As China builds its military, non-state combatants challenge nations around the world, and the proliferation of nuclear weapons continues apace, this is no time to undermine a military
In the preamble of the Constitution, the founding fathers made clear their priorities and among them was “provide for the common defense” to “secure the blessings of liberty.”
Ramping up an army and navy was an early priority of the nation’s first presidents because, then as now, the United States had real enemies.
The congressional “super committee” charged with finding cuts in the budget is testimony to the failure of Congress to attend to one of its primary duties and to the gridlock of partisanship. The notion of an automatic across-the-board budget cut of $1.5 trillion is aimed at the growth in spending over the next decade, not a reduction in those programs that are responsible for an unsustainable debt.

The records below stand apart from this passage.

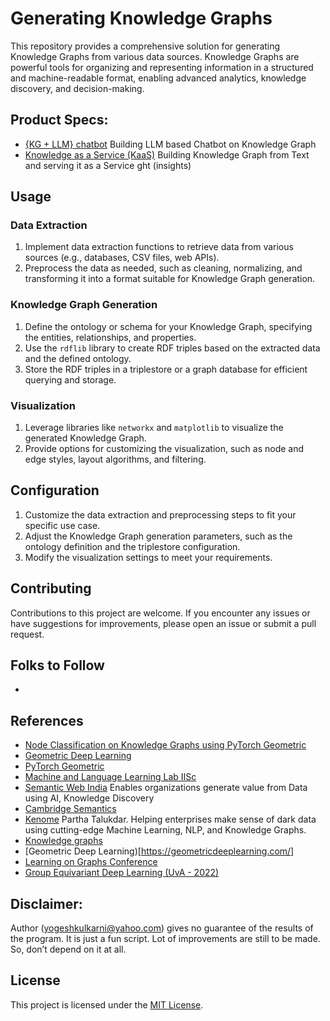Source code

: # Generating Knowledge Graphs

This repository provides a comprehensive solution for generating Knowledge Graphs from various data sources. Knowledge Graphs are powerful tools for organizing and representing information in a structured and machine-readable format, enabling advanced analytics, knowledge discovery, and decision-making.

## Product Specs: 
- [{KG + LLM} chatbot](https://medium.com/technology-hits/specs-for-chatbot-on-knowledge-graph-using-large-language-models-dedcff0ab553) Building LLM based Chatbot on Knowledge Graph
- [Knowledge as a Service (KaaS)](https://medium.com/technology-hits/specs-for-knowledge-as-a-service-kaas-project-9e2d9a7e0775) Building Knowledge Graph from Text and serving it as a Service
ght (insights)


## Usage

### Data Extraction
1. Implement data extraction functions to retrieve data from various sources (e.g., databases, CSV files, web APIs).
2. Preprocess the data as needed, such as cleaning, normalizing, and transforming it into a format suitable for Knowledge Graph generation.

### Knowledge Graph Generation
1. Define the ontology or schema for your Knowledge Graph, specifying the entities, relationships, and properties.
2. Use the `rdflib` library to create RDF triples based on the extracted data and the defined ontology.
3. Store the RDF triples in a triplestore or a graph database for efficient querying and storage.

### Visualization
1. Leverage libraries like `networkx` and `matplotlib` to visualize the generated Knowledge Graph.
2. Provide options for customizing the visualization, such as node and edge styles, layout algorithms, and filtering.

## Configuration
1. Customize the data extraction and preprocessing steps to fit your specific use case.
2. Adjust the Knowledge Graph generation parameters, such as the ontology definition and the triplestore configuration.
3. Modify the visualization settings to meet your requirements.

## Contributing
Contributions to this project are welcome. If you encounter any issues or have suggestions for improvements, please open an issue or submit a pull request.


## Folks to Follow
- 


## References
- [Node Classification on Knowledge Graphs using PyTorch Geometric](https://www.youtube.com/watch?v=ex2qllcVneY)
- [Geometric Deep Learning](https://www.youtube.com/playlist?list=PLn2-dEmQeTfSLXW8yXP4q_Ii58wFdxb3C)
- [PyTorch Geometric](https://github.com/pyg-team/pytorch_geometric)
- [Machine and Language Learning Lab IISc](http://malllabiisc.github.io/)
- [Semantic Web India](http://www.semanticwebindia.com/) Enables organizations generate value from Data using AI, Knowledge Discovery
- [Cambridge Semantics](https://cambridgesemantics.com/)
- [Kenome](https://www.kenome.io/) Partha Talukdar. Helping enterprises make sense of dark data using cutting-edge Machine Learning, NLP, and Knowledge Graphs.
- [Knowledge graphs](https://www.turing.ac.uk/research/interest-groups/knowledge-graphs)
- [Geometric Deep Learning)[https://geometricdeeplearning.com/]
- [Learning on Graphs Conference](https://www.youtube.com/@learningongraphs/videos)
- [Group Equivariant Deep Learning (UvA - 2022)](https://www.youtube.com/playlist?list=PL8FnQMH2k7jzPrxqdYufoiYVHim8PyZWd)


## Disclaimer:
Author (yogeshkulkarni@yahoo.com) gives no guarantee of the results of the program. It is just a fun script. Lot of improvements are still to be made. So, don’t depend on it at all.


## License
This project is licensed under the [MIT License](LICENSE).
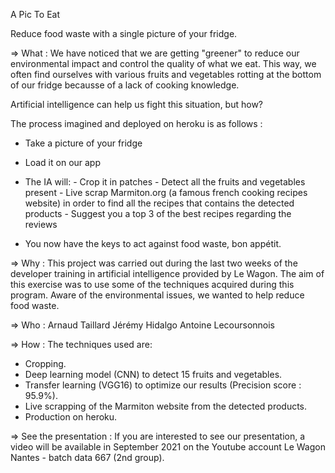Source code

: A Pic To Eat

Reduce food waste with a single picture of your fridge.

=> What :
We have noticed that we are getting "greener" to reduce our environmental impact and control the quality of what we eat.
This way, we often find ourselves with various fruits and vegetables rotting at the bottom of our fridge becausse of a lack of cooking knowledge.

Artificial intelligence can help us fight this situation, but how?

The process imagined and deployed on heroku is as follows :
- Take a picture of your fridge
- Load it on our app
- The IA will:  - Crop it in patches
                - Detect all the fruits and vegetables present
                - Live scrap Marmiton.org (a famous french cooking recipes website) in order to find all the recipes that contains the detected products
                - Suggest you a top 3 of the best recipes regarding the reviews

- You now have the keys to act against food waste, bon appétit.

=> Why :
This project was carried out during the last two weeks of the developer training in artificial intelligence provided by Le Wagon.
The aim of this exercise was to use some of the techniques acquired during this program.
Aware of the environmental issues, we wanted to help reduce food waste.

=> Who :
Arnaud Taillard
Jérémy Hidalgo
Antoine Lecoursonnois

=> How :
The techniques used are:
- Cropping.
- Deep learning model (CNN) to detect 15 fruits and vegetables.
- Transfer learning (VGG16) to optimize our results (Precision score : 95.9%).
- Live scrapping of the Marmiton website from the detected products.
- Production on heroku.

=> See the presentation :
If you are interested to see our presentation, a video will be available in September 2021 on the Youtube account Le Wagon Nantes - batch data 667 (2nd group).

A Rasmussen Reports survey released on September 28 revealed that “Americans think that tax hikes are more likely than spending cuts in any deficit reduction deal that comes out of Congress and are more convinced than ever that any new tax monies will be spent on new government programs.”
Nearly two-thirds of American adults, 62%, have no confidence in Congress’s ability to actually reduce spending for the purpose of reducing the federal deficit. The latest poll on this topic represented an increase of four points over the previous one in February.
In an article posted on Military.com, a September 26 report released by the House Armed Services Committee warned that $465 billion in cuts to the defense budget over ten years would “transform a Superpower into a Regional Power” and return the military to funding levels of “the post-Vietnam Carter era of the late 1970s.”